Started again back

(L) [2006/02/02] [Phantom] [Started again] Wayback!

I did it. I resumed work on my ray tracer. Basic inverted frustum clipping from the Intel paper is in, EP search is next (but that looked easy, so it might be working tonight). I'm really curious how much it will help the kitchen scene.

BTW we need an archive here with some typical scenes, so others can join in.

As soon as I have the full implementation, dude, you're toast. 4x4 packets are next. [SMILEY Smile]

(L) [2006/02/03] [tbp] [Started again] Wayback!

Punk.

I was peacefully starting to work again on the fundamentals, that is the kd-tree horror... and what do you do? You jump right at the throat.

Unfair.

Anyway, please post more details as you move along.

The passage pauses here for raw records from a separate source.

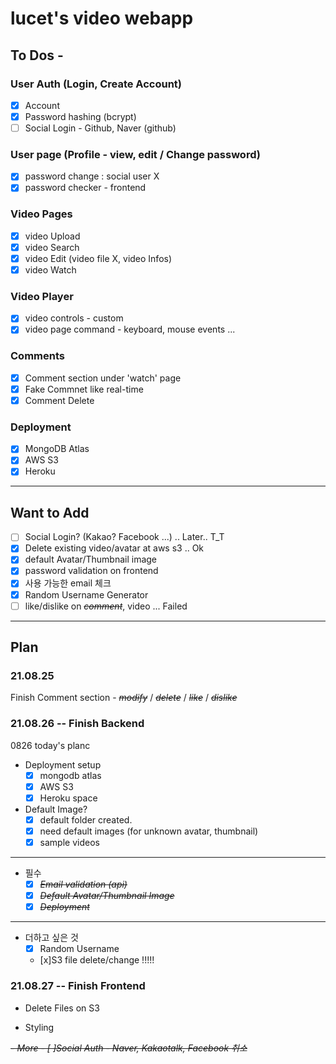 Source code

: # lucet's video webapp

## To Dos -

### User Auth (Login, Create Account)

- [x] Account
- [x] Password hashing (bcrypt)
- [ ] Social Login - Github, Naver (github)

### User page (Profile - view, edit / Change password)

- [x] password change : social user X
- [x] password checker - frontend

### Video Pages

- [x] video Upload
- [x] video Search
- [x] video Edit (video file X, video Infos)
- [x] video Watch

### Video Player

- [x] video controls - custom
- [x] video page command - keyboard, mouse events ...

### Comments

- [x] Comment section under 'watch' page
- [x] Fake Commnet like real-time
- [x] Comment Delete

### Deployment

- [x] MongoDB Atlas
- [x] AWS S3
- [x] Heroku

---

## Want to Add

- [ ] Social Login? (Kakao? Facebook ...) .. Later.. T_T
- [x] Delete existing video/avatar at aws s3 .. Ok
- [x] default Avatar/Thumbnail image
- [x] password validation on frontend
- [x] 사용 가능한 email 체크
- [x] Random Username Generator
- [ ] like/dislike on ~~_comment_~~, video ... Failed

---

## Plan

### 21.08.25

Finish Comment section - ~~_modify_~~ / ~~_delete_~~ / ~~_like_~~ / ~~_dislike_~~

### 21.08.26 -- Finish Backend

0826 today's planc

- Deployment setup
  - [x] mongodb atlas
  - [x] AWS S3
  - [x] Heroku space
- Default Image?
  - [x] default folder created.
  - [x] need default images (for unknown avatar, thumbnail)
  - [x] sample videos

---

- 필수
  - [x] ~~_Email validation (api)_~~
  - [x] ~~_Default Avatar/Thumbnail Image_~~
  - [x] ~~_Deployment_~~

---

- 더하고 싶은 것
  - [x] Random Username
  - [x]S3 file delete/change !!!!!

### 21.08.27 -- Finish Frontend

- Delete Files on S3

- Styling

~~_- More - [ ]Social Auth - Naver, Kakaotalk, Facebook 취소_~~
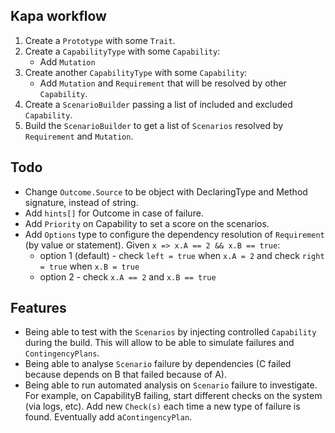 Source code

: ## Kapa workflow
1. Create a `Prototype` with some `Trait`.
1. Create a `CapabilityType` with some `Capability`:
    - Add `Mutation`
1. Create another `CapabilityType` with some `Capability`:
    - Add `Mutation` and `Requirement` that will be resolved by other `Capability`.
1. Create a `ScenarioBuilder` passing a list of included and excluded `Capability`.
1. Build the `ScenarioBuilder` to get a list of `Scenarios` 
   resolved by `Requirement` and `Mutation`.


## Todo

- Change `Outcome.Source` to be object with DeclaringType and Method signature, instead of string.
- Add `hints[]` for Outcome in case of failure.
- Add `Priority` on Capability to set a score on the scenarios.
- Add `Options` type to configure the dependency resolution of `Requirement` (by value or statement).
  Given `x => x.A == 2 && x.B == true`:
  * option 1 (default) - check `left = true` when `x.A = 2` and check `right = true` when `x.B = true`
  * option 2 - check `x.A == 2` and `x.B == true`


## Features

- Being able to test with the `Scenarios` by injecting controlled `Capability` during the build.
  This will allow to be able to simulate failures and `ContingencyPlans`.
- Being able to analyse `Scenario` failure by dependencies 
  (C failed because depends on B that failed because of A).
- Being able to run automated analysis on `Scenario` failure to investigate.
  For example, on CapabilityB failing, start different checks on the system (via logs, etc).
  Add new `Check(s)` each time a new type of failure is found. Eventually add a`ContingencyPlan`. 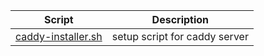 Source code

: | Script | Description |
|--|--|
| [caddy-installer.sh](https://github.com/monobilisim/mono.sh/blob/main/setupscripts/caddy-installer.sh) | setup script for caddy server |
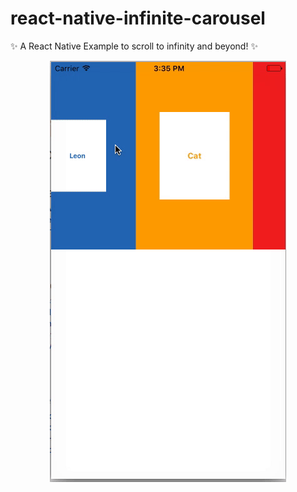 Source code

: # react-native-infinite-carousel
✨ A React Native Example to scroll to infinity and beyond! ✨

<p align="center">
<img src="screenshot.gif">
</p>
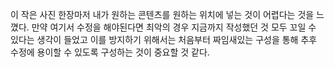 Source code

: 이 작은 사진 한장마저 내가 원하는 콘텐츠를 원하는 위치에 넣는 것이 어렵다는 것을 느꼈다.
만약 여기서 수정을 해야된다면 최악의 경우 지금까지 작성했던 것 모두 꼬일 수 있다는 생각이 들었고 이를 방지하기 위해서는 처음부터 짜임새있는 구성을 통해 추후 수정에 용이할 수 있도록 구성하는 것이 중요할 것 같다.
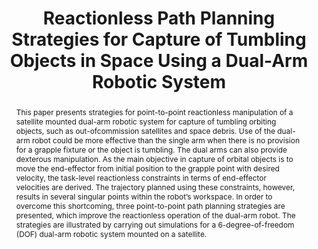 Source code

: ---
layout: project-page-new
title: "Reactionless Path Planning Strategies for Capture of Tumbling Objects in Space Using a Dual-Arm Robotic System "
authors:
  - name: Suril V. Shah
    sup: 1
  - name: Inna Sharf
    sup: 2
  - name: Arun K. Misra
    sup: 3
affiliations:
  - name: IIIT Hyderabad, India
    link: https://robotics.iiit.ac.in
    sup: 1
  - name: Mechanical Engineering Department, McGill University, Montreal, QCH3A 0C3, Canada 
    link: #
    sup: "2,3"
permalink: /publications/2013/Shah_Reactionless-Path-Planning-Strategies/
abstract: "This paper presents strategies for point-to-point reactionless manipulation of a satellite
mounted dual-arm robotic system for capture of tumbling orbiting objects, such as out-ofcommission satellites and space debris. Use of the dual-arm robot could be more effective than the single arm when there is no provision for a grapple fixture or the object is tumbling. The dual arms can also provide dexterous manipulation. As the main objective in capture of orbital objects is to move the end-effector from initial position to the grapple point with desired velocity, the task-level reactionless constraints in terms of end-effector velocities are derived. The trajectory planned using these constraints, however, results in several singular points within the robot’s workspace. In order to overcome this shortcoming, three point-to-point path planning strategies are presented, which improve the reactionless operation of the dual-arm robot. The strategies are illustrated by carrying out simulations for a 6-degree-of-freedom (DOF) dual-arm robotic system mounted on a satellite."
paper: https://robotics.iiit.ac.in/uploads/Main/Publications/Shah_etal_AIAAGNCC_13.pdf
# iframe: https://www.youtube.com/embed/jhjskX4FQwA

--- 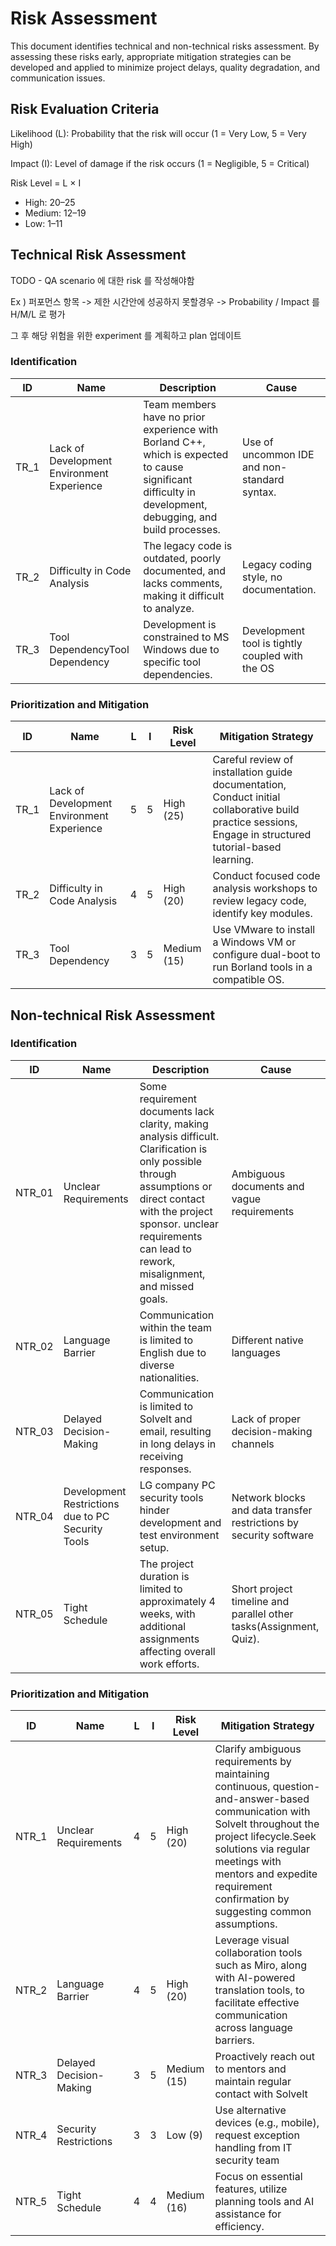 # Risk Assessment

This document identifies technical and non-technical risks assessment. By assessing these risks early, appropriate mitigation strategies can be developed and applied to minimize project delays, quality degradation, and communication issues.

## Risk Evaluation Criteria

Likelihood (L): Probability that the risk will occur (1 = Very Low, 5 = Very High)

Impact (I): Level of damage if the risk occurs (1 = Negligible, 5 = Critical)

Risk Level = L × I

- High: 20–25
- Medium: 12–19
- Low: 1–11



## Technical Risk Assessment

TODO - QA scenario 에 대한 risk 를 작성해야함

Ex ) 퍼포먼스 항목 -> 제한 시간안에 성공하지 못할경우 -> Probability / Impact 를 H/M/L 로 평가

그 후 해당 위험을 위한 experiment 를 계획하고 plan 업데이트

### Identification

| ID   | Name                                       | Description                                                  | Cause                                           |
| ---- | ------------------------------------------ | ------------------------------------------------------------ | ----------------------------------------------- |
| TR_1 | Lack of Development Environment Experience | Team members have no prior experience with Borland C++, which is expected to cause significant difficulty in development, debugging, and build processes. | Use of uncommon IDE and non-standard syntax.    |
| TR_2 | Difficulty in Code Analysis                | The legacy code is outdated, poorly documented, and lacks comments, making it difficult to analyze. | Legacy coding style, no documentation.          |
| TR_3 | Tool DependencyTool Dependency             | Development is constrained to MS Windows due to specific tool dependencies. | Development tool is tightly coupled with the OS |

### Prioritization and Mitigation

| ID   | Name                                       | L    | I    | Risk Level  | Mitigation Strategy                                          |
| ---- | ------------------------------------------ | ---- | ---- | ----------- | ------------------------------------------------------------ |
| TR_1 | Lack of Development Environment Experience | 5    | 5    | High (25)   | Careful review of installation guide documentation,  Conduct initial collaborative build practice sessions, Engage in structured tutorial-based learning. |
| TR_2 | Difficulty in Code Analysis                | 4    | 5    | High (20)   | Conduct focused code analysis workshops to review legacy code, identify key modules. |
| TR_3 | Tool Dependency                            | 3    | 5    | Medium (15) | Use VMware to install a Windows VM or configure dual-boot to run Borland tools in a compatible OS. |



## Non-technical Risk Assessment

### Identification

| ID     | Name                                              | Description                                                  | Cause                                                        |
| ------ | ------------------------------------------------- | ------------------------------------------------------------ | ------------------------------------------------------------ |
| NTR_01 | Unclear Requirements                              | Some requirement documents lack clarity, making analysis difficult. Clarification is only possible through assumptions or direct contact with the project sponsor. unclear requirements can lead to rework, misalignment, and missed goals. | Ambiguous documents and vague requirements                   |
| NTR_02 | Language Barrier                                  | Communication within the team is limited to English due to diverse nationalities. | Different native languages                                   |
| NTR_03 | Delayed Decision-Making                           | Communication is limited to Solvelt and email, resulting in long delays in receiving responses. | Lack of proper decision-making channels                      |
| NTR_04 | Development Restrictions due to PC Security Tools | LG company PC security tools hinder development and test environment setup. | Network blocks and data transfer restrictions by security software |
| NTR_05 | Tight Schedule                                    | The project duration is limited to approximately 4 weeks, with additional assignments affecting overall work efforts. | Short project timeline and parallel other tasks(Assignment, Quiz). |

### Prioritization and Mitigation

| ID    | Name                    | L    | I    | Risk Level  | Mitigation Strategy                                          |
| ----- | ----------------------- | ---- | ---- | ----------- | ------------------------------------------------------------ |
| NTR_1 | Unclear Requirements    | 4    | 5    | High (20)   | Clarify ambiguous requirements by maintaining continuous, question-and-answer-based communication with Solvelt throughout the project lifecycle.Seek solutions via regular meetings with mentors and expedite requirement confirmation by suggesting common assumptions. |
| NTR_2 | Language Barrier        | 4    | 5    | High (20)   | Leverage visual collaboration tools such as Miro, along with AI-powered translation tools, to facilitate effective communication across language barriers. |
| NTR_3 | Delayed Decision-Making | 3    | 5    | Medium (15) | Proactively reach out to mentors and maintain regular contact with Solvelt |
| NTR_4 | Security Restrictions   | 3    | 3    | Low (9)     | Use alternative devices (e.g., mobile), request exception handling from IT security team |
| NTR_5 | Tight Schedule          | 4    | 4    | Medium (16) | Focus on essential features, utilize planning tools and AI assistance for efficiency. |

There's no upload option for that damn board, anyway i bet it's better if it's such a repository is handled by a human operator.

I can't find my partially textured kitchen scene, but i've re-installed some toolchain on my box by now. So it would be nice of you to forward your scenes my way.

I'll throw it all together on that host, there's some space left.

In that damn paper they, yet again, use those damn Erw6/Conference/Soda Hall scenes.

Could you bribe them to get a copy thru your Intel connection?

That way we'll have a straight way to benchmark.

(L) [2006/02/03] [Guest] [Started again] Wayback!

I've begged some on the non-commercial OpenRT mailing list (which is desperatly lacking any traffic).

Just to test the water.

(L) [2006/02/03] [tbp] [Started again] Wayback!

I've stumbled yet again on the conference.nff file on the web, so i've dusted off my silly nff parser and [LINK http://ompf.org/forum/viewtopic.php?t=16&start=0&postdays=0&postorder=asc&highlight= got that].

OpenRT gets 1.93 fps on a 2.5ghz p4, but it seems to have more lights etc...

Anyway i'd really like to have the proper scene handy. We'll see.

(L) [2006/02/03] [Phantom] [Started again] Wayback!

Hm the Intel paper is really hard to implement. I am struggling with the odd algo for building the ibuproficalutation stack, and it's not working yet. Should make some progress today though.

(L) [2006/02/03] [tbp] [Started again] Wayback!

ibuproficalutation, eh?

You've said the inverted clipping was in, but is that already hooked into the rendering path somehow?

I'll see if i can give it a quick try this afternoon.

(L) [2006/02/03] [Phantom] [Started again] Wayback!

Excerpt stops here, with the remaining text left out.